### Directions for this task
Return all the data exactly, keeping the pictures out.

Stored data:
────────────────

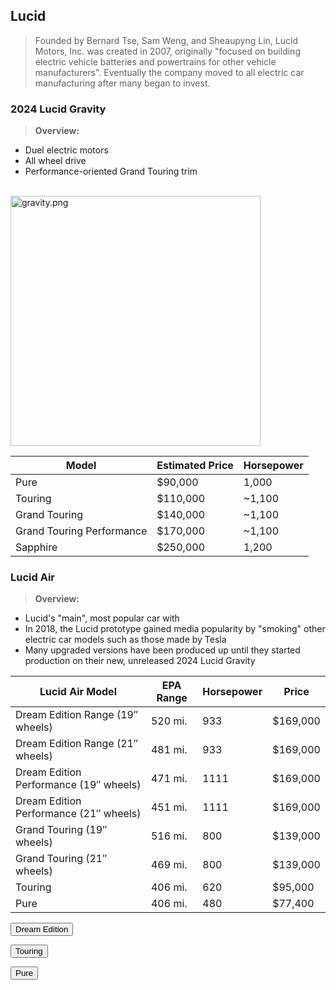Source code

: ## Lucid
> Founded by Bernard Tse, Sam Weng, and Sheaupyng Lin, Lucid Motors, Inc. was created in 2007, originally "focused on building electric vehicle batteries and powertrains for other vehicle manufacturers". Eventually the company moved to all electric car manufacturing after many began to invest. 

### 2024 Lucid Gravity
> **Overview:** 
- Duel electric motors
- All wheel drive
- Performance-oriented Grand Touring trim

<html>
<div>
<br>
<img src="{{site.baseurl}}images/gravity.png" alt="gravity.png" style="width:400px;height:400px;" class="imgMain">
</br>
</div>
</html>

| Model | Estimated Price | Horsepower |
| - | - | - |
| Pure | $90,000 | 1,000 |
| Touring | $110,000 | ~1,100 |
| Grand Touring | $140,000 | ~1,100 |
| Grand Touring Performance | $170,000 | ~1,100 |
| Sapphire | $250,000 | 1,200 |


### Lucid Air
> **Overview:**
- Lucid's "main", most popular car with 
- In 2018, the Lucid prototype gained media popularity by "smoking" other electric car models such as those made by Tesla
- Many upgraded versions have been produced up until they started production on their new, unreleased 2024 Lucid Gravity 

| Lucid Air Model | EPA Range | Horsepower | Price |
| - | - | - | - |
| Dream Edition Range (19″ wheels) | 520 mi. | 933 | $169,000 |
| Dream Edition Range (21″ wheels) | 481 mi. | 933 | $169,000 |
| Dream Edition Performance (19″ wheels) | 471 mi. | 1111 | $169,000 |
| Dream Edition Performance (21″ wheels) | 451 mi. | 1111 | $169,000 |
| Grand Touring (19″ wheels) | 516 mi. | 800 | $139,000 |
| Grand Touring (21″ wheels) | 469 mi. | 800 | $139,000 |
| Touring | 406 mi. | 620 | $95,000 |
| Pure | 406 mi. | 480 | $77,400 |

<button onclick="myFunction()">Dream Edition</button>
<script>
function myFunction() {
  var x = document.createElement("IMG");
  x.setAttribute("src", "dreamedition.png");
  x.setAttribute("width", "304");
  x.setAttribute("height", "228");
  x.setAttribute("alt", "image");
  document.body.appendChild(x);
}
</script>

<button onclick="myFunction()">Touring</button>
<script>
function myFunction() {
  var y = document.createElement("IMG");
  y.setAttribute("src", "air.png");
  y.setAttribute("width", "304");
  y.setAttribute("height", "228");
  y.setAttribute("alt", "image");
  document.body.appendChild(y);
}
</script>

<button onclick="myFunction()">Pure</button>
<script>
function myFunction() {
  var z = document.createElement("IMG");
  z.setAttribute("src", "pure.png");
  z.setAttribute("width", "304");
  z.setAttribute("height", "228");
  z.setAttribute("alt", "image");
  document.body.appendChild(z);
}
</script>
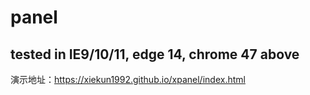 # panel

tested in IE9/10/11, edge 14, chrome 47 above
---
演示地址：https://xiekun1992.github.io/xpanel/index.html
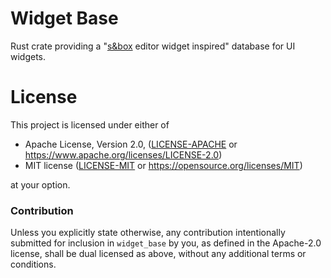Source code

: # Widget Base
Rust crate providing a "[s&box](https://sbox.game/) editor widget inspired" database for UI widgets.


# License

This project is licensed under either of

- Apache License, Version 2.0, ([LICENSE-APACHE](LICENSE-APACHE) or
  https://www.apache.org/licenses/LICENSE-2.0)
- MIT license ([LICENSE-MIT](LICENSE-MIT) or
  https://opensource.org/licenses/MIT)

at your option.

### Contribution

Unless you explicitly state otherwise, any contribution intentionally submitted
for inclusion in `widget_base` by you, as defined in the Apache-2.0 license, shall be
dual licensed as above, without any additional terms or conditions.
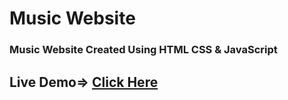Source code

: # Music Website
### Music Website Created Using HTML CSS &amp; JavaScript
## Live Demo=> <a href="https://sannidhya-kushwaha.github.io/Music_Website/">Click Here</a>
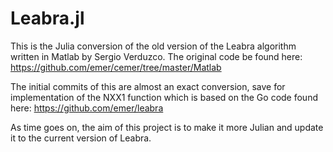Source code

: # Leabra.jl

This is the Julia conversion of the old version of the Leabra algorithm written in Matlab by Sergio Verduzco.  The original code be found here: https://github.com/emer/cemer/tree/master/Matlab

The initial commits of this are almost an exact conversion, save for implementation of the NXX1 function which is based on the Go code found here: https://github.com/emer/leabra

As time goes on, the aim of this project is to make it more Julian and update it to the current version of Leabra.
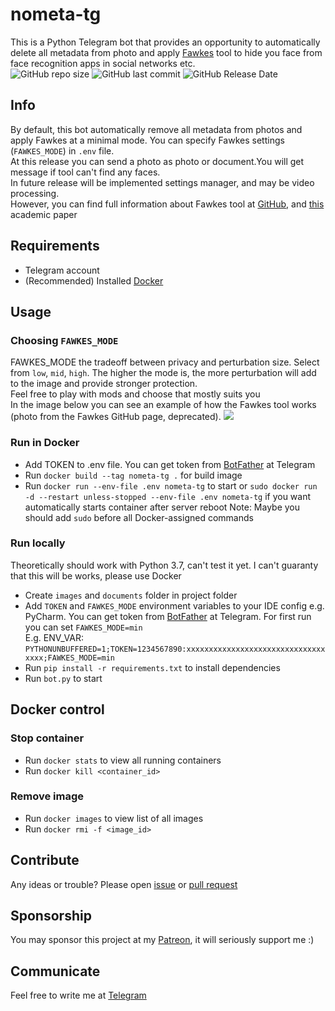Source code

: # nometa-tg
This is a Python Telegram bot that provides an opportunity to automatically delete all metadata from photo and apply [Fawkes](https://github.com/Shawn-Shan/fawkes) tool to hide you face from face recognition apps in social networks etc.<br/>
![GitHub repo size](https://img.shields.io/github/repo-size/sigseg5/nometa-tg)
![GitHub last commit](https://img.shields.io/github/last-commit/sigseg5/nometa-tg)
![GitHub Release Date](https://img.shields.io/github/release-date/sigseg5/nometa-tg)

## Info
By default, this bot automatically remove all metadata from photos and apply Fawkes at a minimal mode. You can specify Fawkes settings (`FAWKES_MODE`) in `.env` file.<br>
At this release you can send a photo as photo or document.You will get message if tool can't find any faces.<br>
In future release will be implemented settings manager, and may be video processing.<br>
However, you can find full information about Fawkes tool at [GitHub](https://github.com/Shawn-Shan/fawkes), and [this](https://www.shawnshan.com/files/publication/fawkes.pdf) academic paper

## Requirements
* Telegram account
* (Recommended) Installed [Docker](https://www.docker.com/)

## Usage

### Choosing `FAWKES_MODE`
FAWKES_MODE the tradeoff between privacy and perturbation size. Select from `low`, `mid`, `high`. The higher the mode is, the more perturbation will add to the image and provide stronger protection.<br>
Feel free to play with mods and choose that mostly suits you<br>
In the image below you can see an example of how the Fawkes tool works (photo from the Fawkes GitHub page, deprecated).
![](http://sandlab.cs.uchicago.edu/fawkes/files/obama.png)

### Run in Docker
* Add TOKEN to .env file. You can get token from [BotFather](https://www.t.me/BotFather) at Telegram
* Run `docker build --tag nometa-tg .` for build image
* Run `docker run --env-file .env nometa-tg` to start or `sudo docker run -d --restart unless-stopped --env-file .env nometa-tg` if you want automatically starts container after server reboot
Note: Maybe you should add `sudo` before all Docker-assigned commands

### Run locally
Theoretically should work with Python 3.7, can't test it yet.
I can't guaranty that this will be works, please use Docker
* Create `images` and `documents` folder in project folder
* Add `TOKEN` and `FAWKES_MODE` environment variables to your IDE config e.g. PyCharm. You can get token from [BotFather](https://www.t.me/BotFather) at Telegram. For first run you can set `FAWKES_MODE=min`<br> E.g. ENV_VAR: `PYTHONUNBUFFERED=1;TOKEN=1234567890:xxxxxxxxxxxxxxxxxxxxxxxxxxxxxxxxxxx;FAWKES_MODE=min`
* Run `pip install -r requirements.txt` to install dependencies
* Run `bot.py` to start

## Docker control

### Stop container 
* Run `docker stats` to view all running containers
* Run `docker kill <container_id>`

### Remove image
* Run `docker images` to view list of all images
* Run `docker rmi -f <image_id>`

## Contribute
Any ideas or trouble? Please open [issue](https://github.com/sigseg5/nometa-tg/issues) 
or [pull request](https://github.com/sigseg5/nometa-tg/pulls)

## Sponsorship
You may sponsor this project at my [Patreon](https://patreon.com/sigseg5), it will seriously support me :)

## Communicate
Feel free to write me at [Telegram](https://t.me/kirill_nk)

────────────────

### Your response
Source code

: ## Lucid
> Founded by Bernard Tse, Sam Weng, and Sheaupyng Lin, Lucid Motors, Inc. was created in 2007, originally "focused on building electric vehicle batteries and powertrains for other vehicle manufacturers". Eventually the company moved to all electric car manufacturing after many began to invest. 

### 2024 Lucid Gravity
> **Overview:** 
- Duel electric motors
- All wheel drive
- Performance-oriented Grand Touring trim

<html>
<div>
<br>
<img src="{{site.baseurl}}images/gravity.png" alt="gravity.png" style="width:400px;height:400px;" class="imgMain">
</br>
</div>
</html>

| Model | Estimated Price | Horsepower |
| - | - | - |
| Pure | $90,000 | 1,000 |
| Touring | $110,000 | ~1,100 |
| Grand Touring | $140,000 | ~1,100 |
| Grand Touring Performance | $170,000 | ~1,100 |
| Sapphire | $250,000 | 1,200 |


### Lucid Air
> **Overview:**
- Lucid's "main", most popular car with 
- In 2018, the Lucid prototype gained media popularity by "smoking" other electric car models such as those made by Tesla
- Many upgraded versions have been produced up until they started production on their new, unreleased 2024 Lucid Gravity 

| Lucid Air Model | EPA Range | Horsepower | Price |
| - | - | - | - |
| Dream Edition Range (19″ wheels) | 520 mi. | 933 | $169,000 |
| Dream Edition Range (21″ wheels) | 481 mi. | 933 | $169,000 |
| Dream Edition Performance (19″ wheels) | 471 mi. | 1111 | $169,000 |
| Dream Edition Performance (21″ wheels) | 451 mi. | 1111 | $169,000 |
| Grand Touring (19″ wheels) | 516 mi. | 800 | $139,000 |
| Grand Touring (21″ wheels) | 469 mi. | 800 | $139,000 |
| Touring | 406 mi. | 620 | $95,000 |
| Pure | 406 mi. | 480 | $77,400 |

<button onclick="myFunction()">Dream Edition</button>
<script>
function myFunction() {
  var x = document.createElement("IMG");
  x.setAttribute("src", "dreamedition.png");
  x.setAttribute("width", "304");
  x.setAttribute("height", "228");
  x.setAttribute("alt", "image");
  document.body.appendChild(x);
}
</script>

<button onclick="myFunction()">Touring</button>
<script>
function myFunction() {
  var y = document.createElement("IMG");
  y.setAttribute("src", "air.png");
  y.setAttribute("width", "304");
  y.setAttribute("height", "228");
  y.setAttribute("alt", "image");
  document.body.appendChild(y);
}
</script>

<button onclick="myFunction()">Pure</button>
<script>
function myFunction() {
  var z = document.createElement("IMG");
  z.setAttribute("src", "pure.png");
  z.setAttribute("width", "304");
  z.setAttribute("height", "228");
  z.setAttribute("alt", "image");
  document.body.appendChild(z);
}
</script>
 # panel

tested in IE9/10/11, edge 14, chrome 47 above
---
演示地址：https://xiekun1992.github.io/xpanel/index.html
Source code

: # Widget Base
Rust crate providing a "[s&box](https://sbox.game/) editor widget inspired" database for UI widgets.


# License

This project is licensed under either of

- Apache License, Version 2.0, ([LICENSE-APACHE](LICENSE-APACHE) or
  https://www.apache.org/licenses/LICENSE-2.0)
- MIT license ([LICENSE-MIT](LICENSE-MIT) or
  https://opensource.org/licenses/MIT)

at your option.

### Contribution

Unless you explicitly state otherwise, any contribution intentionally submitted
for inclusion in `widget_base` by you, as defined in the Apache-2.0 license, shall be
dual licensed as above, without any additional terms or conditions.
Source code

: # Music Website
### Music Website Created Using HTML CSS &amp; JavaScript
## Live Demo=> <a href="https://sannidhya-kushwaha.github.io/Music_Website/">Click Here</a>
Source code

: # Leabra.jl

This is the Julia conversion of the old version of the Leabra algorithm written in Matlab by Sergio Verduzco.  The original code be found here: https://github.com/emer/cemer/tree/master/Matlab

The initial commits of this are almost an exact conversion, save for implementation of the NXX1 function which is based on the Go code found here: https://github.com/emer/leabra

As time goes on, the aim of this project is to make it more Julian and update it to the current version of Leabra.
Source code

: # nometa-tg
This is a Python Telegram bot that provides an opportunity to automatically delete all metadata from photo and apply [Fawkes](https://github.com/Shawn-Shan/fawkes) tool to hide you face from face recognition apps in social networks etc.<br/>
![GitHub repo size](https://img.shields.io/github/repo-size/sigseg5/nometa-tg)
![GitHub last commit](https://img.shields.io/github/last-commit/sigseg5/nometa-tg)
![GitHub Release Date](https://img.shields.io/github/release-date/sigseg5/nometa-tg)

## Info
By default, this bot automatically remove all metadata from photos and apply Fawkes at a minimal mode. You can specify Fawkes settings (`FAWKES_MODE`) in `.env` file.<br>
At this release you can send a photo as photo or document.You will get message if tool can't find any faces.<br>
In future release will be implemented settings manager, and may be video processing.<br>
However, you can find full information about Fawkes tool at [GitHub](https://github.com/Shawn-Shan/fawkes), and [this](https://www.shawnshan.com/files/publication/fawkes.pdf) academic paper

## Requirements
* Telegram account
* (Recommended) Installed [Docker](https://www.docker.com/)

## Usage

### Choosing `FAWKES_MODE`
FAWKES_MODE the tradeoff between privacy and perturbation size. Select from `low`, `mid`, `high`. The higher the mode is, the more perturbation will add to the image and provide stronger protection.<br>
Feel free to play with mods and choose that mostly suits you<br>
In the image below you can see an example of how the Fawkes tool works (photo from the Fawkes GitHub page, deprecated).
![](http://sandlab.cs.uchicago.edu/fawkes/files/obama.png)

### Run in Docker
* Add TOKEN to .env file. You can get token from [BotFather](https://www.t.me/BotFather) at Telegram
* Run `docker build --tag nometa-tg .` for build image
* Run `docker run --env-file .env nometa-tg` to start or `sudo docker run -d --restart unless-stopped --env-file .env nometa-tg` if you want automatically starts container after server reboot
Note: Maybe you should add `sudo` before all Docker-assigned commands

### Run locally
Theoretically should work with Python 3.7, can't test it yet.
I can't guaranty that this will be works, please use Docker
* Create `images` and `documents` folder in project folder
* Add `TOKEN` and `FAWKES_MODE` environment variables to your IDE config e.g. PyCharm. You can get token from [BotFather](https://www.t.me/BotFather) at Telegram. For first run you can set `FAWKES_MODE=min`<br> E.g. ENV_VAR: `PYTHONUNBUFFERED=1;TOKEN=1234567890:xxxxxxxxxxxxxxxxxxxxxxxxxxxxxxxxxxx;FAWKES_MODE=min`
* Run `pip install -r requirements.txt` to install dependencies
* Run `bot.py` to start

## Docker control

### Stop container 
* Run `docker stats` to view all running containers
* Run `docker kill <container_id>`

### Remove image
* Run `docker images` to view list of all images
* Run `docker rmi -f <image_id>`

## Contribute
Any ideas or trouble? Please open [issue](https://github.com/sigseg5/nometa-tg/issues) 
or [pull request](https://github.com/sigseg5/nometa-tg/pulls)

## Sponsorship
You may sponsor this project at my [Patreon](https://patreon.com/sigseg5), it will seriously support me :)

## Communicate
Feel free to write me at [Telegram](https://t.me/kirill_nk)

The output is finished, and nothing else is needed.